■ Work instruction
Note how many lines of the data below hold the word "None", then give that number with no other text.
****************************************
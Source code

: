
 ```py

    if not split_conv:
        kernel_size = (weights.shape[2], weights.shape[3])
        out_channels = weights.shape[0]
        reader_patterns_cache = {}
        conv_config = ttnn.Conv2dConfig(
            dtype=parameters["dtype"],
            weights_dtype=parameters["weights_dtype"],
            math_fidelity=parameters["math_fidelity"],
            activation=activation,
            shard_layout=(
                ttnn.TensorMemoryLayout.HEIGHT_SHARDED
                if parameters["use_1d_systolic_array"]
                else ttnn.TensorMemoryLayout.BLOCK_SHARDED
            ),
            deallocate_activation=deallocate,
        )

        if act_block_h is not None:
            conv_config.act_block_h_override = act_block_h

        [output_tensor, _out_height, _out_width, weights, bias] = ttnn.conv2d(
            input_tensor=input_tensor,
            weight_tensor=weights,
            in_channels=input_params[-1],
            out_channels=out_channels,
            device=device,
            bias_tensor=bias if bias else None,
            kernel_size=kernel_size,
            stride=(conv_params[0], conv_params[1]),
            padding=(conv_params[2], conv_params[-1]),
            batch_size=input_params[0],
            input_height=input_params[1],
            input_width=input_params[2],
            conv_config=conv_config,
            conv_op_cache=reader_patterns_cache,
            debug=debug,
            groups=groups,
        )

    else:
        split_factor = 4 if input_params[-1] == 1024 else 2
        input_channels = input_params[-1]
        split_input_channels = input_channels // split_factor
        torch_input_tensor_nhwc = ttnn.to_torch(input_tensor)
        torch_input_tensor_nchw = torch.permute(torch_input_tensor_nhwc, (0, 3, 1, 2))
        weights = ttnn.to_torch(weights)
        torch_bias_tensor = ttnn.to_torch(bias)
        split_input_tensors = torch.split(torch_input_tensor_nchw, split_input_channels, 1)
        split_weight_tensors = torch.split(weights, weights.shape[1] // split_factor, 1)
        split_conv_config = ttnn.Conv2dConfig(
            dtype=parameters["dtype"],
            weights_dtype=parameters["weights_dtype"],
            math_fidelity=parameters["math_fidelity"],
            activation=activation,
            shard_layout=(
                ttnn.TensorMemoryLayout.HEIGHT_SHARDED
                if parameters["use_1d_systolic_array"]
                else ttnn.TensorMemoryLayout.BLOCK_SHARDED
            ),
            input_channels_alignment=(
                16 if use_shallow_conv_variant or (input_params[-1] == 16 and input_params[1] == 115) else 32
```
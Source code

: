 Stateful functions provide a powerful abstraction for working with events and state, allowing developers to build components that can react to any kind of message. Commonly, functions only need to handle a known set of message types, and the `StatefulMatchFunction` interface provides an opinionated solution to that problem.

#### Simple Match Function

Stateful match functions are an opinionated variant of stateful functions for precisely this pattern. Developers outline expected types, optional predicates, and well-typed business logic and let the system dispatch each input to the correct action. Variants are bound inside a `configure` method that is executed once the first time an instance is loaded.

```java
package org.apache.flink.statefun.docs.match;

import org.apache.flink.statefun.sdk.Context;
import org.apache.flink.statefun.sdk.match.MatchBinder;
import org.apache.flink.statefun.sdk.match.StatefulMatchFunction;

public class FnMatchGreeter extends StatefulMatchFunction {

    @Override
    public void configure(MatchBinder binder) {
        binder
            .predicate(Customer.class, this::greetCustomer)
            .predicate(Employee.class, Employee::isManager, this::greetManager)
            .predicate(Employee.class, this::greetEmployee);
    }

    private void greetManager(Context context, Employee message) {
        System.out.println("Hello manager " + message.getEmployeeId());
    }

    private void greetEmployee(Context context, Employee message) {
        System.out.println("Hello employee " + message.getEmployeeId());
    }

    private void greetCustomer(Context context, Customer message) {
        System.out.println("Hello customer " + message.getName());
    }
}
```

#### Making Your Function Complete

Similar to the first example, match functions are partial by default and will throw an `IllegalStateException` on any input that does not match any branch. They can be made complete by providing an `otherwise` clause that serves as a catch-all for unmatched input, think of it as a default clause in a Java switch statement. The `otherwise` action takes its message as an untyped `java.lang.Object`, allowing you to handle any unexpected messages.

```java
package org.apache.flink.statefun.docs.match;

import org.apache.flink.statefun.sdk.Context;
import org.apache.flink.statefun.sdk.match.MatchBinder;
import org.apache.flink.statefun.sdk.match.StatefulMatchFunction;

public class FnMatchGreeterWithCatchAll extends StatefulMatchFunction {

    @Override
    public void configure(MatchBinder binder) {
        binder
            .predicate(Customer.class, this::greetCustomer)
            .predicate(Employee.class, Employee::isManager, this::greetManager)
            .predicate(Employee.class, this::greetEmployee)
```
****************************************
■ Answer area
2